I'm new here and new to Photoshop. I make wedding and party invitations. I have been using the Scriptina font lately. I just used it and it printed perfectly. Now, I just created a new file and it prints pixelated!!! If you can help, I would soo appreciate it. I need to print and cut these tomorrow (I took out all private info)!

Thanks,
Mandy


----------



## Noyb (May 25, 2005)

What physical size is the card and what is the pixel size of the psd file ??


----------



## Noyb (May 25, 2005)

I'm going to make a wild Guess.
Resize the Image .. keeping the width and height the same ..
but change resolution (PPI) to 300


----------



## wowzer (Dec 28, 2009)

> Read your private message.


It would allow for more help in many cases if the OP posted examples or any additional info in the forum rather than thru email and PMs'


----------



## mandymade (Feb 14, 2011)

I forgot to add that I read the one question on here from a couple years ago that said to change the ppi to 300. It was already set at that.
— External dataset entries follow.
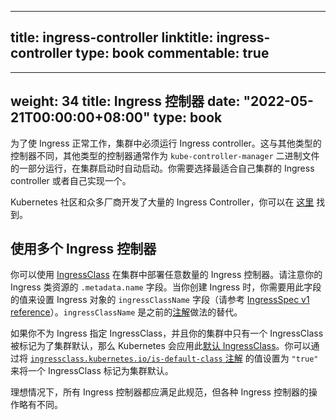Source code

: 
---
title: ingress-controller
linktitle: ingress-controller
type: book
commentable: true
---

---
weight: 34
title: Ingress 控制器
date: "2022-05-21T00:00:00+08:00"
type: book
---

为了使 Ingress 正常工作，集群中必须运行 Ingress controller。这与其他类型的控制器不同，其他类型的控制器通常作为 `kube-controller-manager` 二进制文件的一部分运行，在集群启动时自动启动。你需要选择最适合自己集群的 Ingress controller 或者自己实现一个。

Kubernetes 社区和众多厂商开发了大量的 Ingress Controller，你可以在 [这里](https://kubernetes.io/docs/concepts/services-networking/ingress-controllers/) 找到。

## 使用多个 Ingress 控制器

你可以使用 [IngressClass](https://kubernetes.io/docs/concepts/services-networking/ingress/#ingress-class) 在集群中部署任意数量的 Ingress 控制器。请注意你的 Ingress 类资源的 `.metadata.name` 字段。当你创建 Ingress 时，你需要用此字段的值来设置 Ingress 对象的 `ingressClassName` 字段（请参考 [IngressSpec v1 reference](https://kubernetes.io/docs/reference/kubernetes-api/service-resources/ingress-v1/#IngressSpec)）。`ingressClassName` 是之前的[注解](https://kubernetes.io/docs/concepts/services-networking/ingress/#deprecated-annotation)做法的替代。

如果你不为 Ingress 指定 IngressClass，并且你的集群中只有一个 IngressClass 被标记为了集群默认，那么 Kubernetes 会应用此[默认 IngressClass](https://kubernetes.io/docs/concepts/services-networking/ingress/#default-ingress-class)。你可以通过将 [`ingressclass.kubernetes.io/is-default-class` 注解](https://kubernetes.io/docs/reference/labels-annotations-taints/#ingressclass-kubernetes-io-is-default-class) 的值设置为 `"true"` 来将一个 IngressClass 标记为集群默认。

理想情况下，所有 Ingress 控制器都应满足此规范，但各种 Ingress 控制器的操作略有不同。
It's formatted to print on 8.5 x 11 sheet. I tried to upload. Did that not work?


----------



## Noyb (May 25, 2005)

Didn't work .. A psd upload to TSG is limited to 200kb.
Sounds like it's dimensional right .. can't think of any other reason why ??
And welcome to the TSG Forum


----------



## Noyb (May 25, 2005)

Try Changing the font Style


----------



## Noyb (May 25, 2005)

You might also try using a bold text .. depends on what you want it to look like.
Not sure what version of PS you're using ?? .. I'm using CS5


----------



## mandymade (Feb 14, 2011)

Thanks guys!!!! The bold was too "thick" and difficult to read, but the Font Style saved the day! I just made everything "sharp." Seriously, thank you so much for your help!!!!!


----------



## Noyb (May 25, 2005)

Glad that worked .. Holler anytime.


----------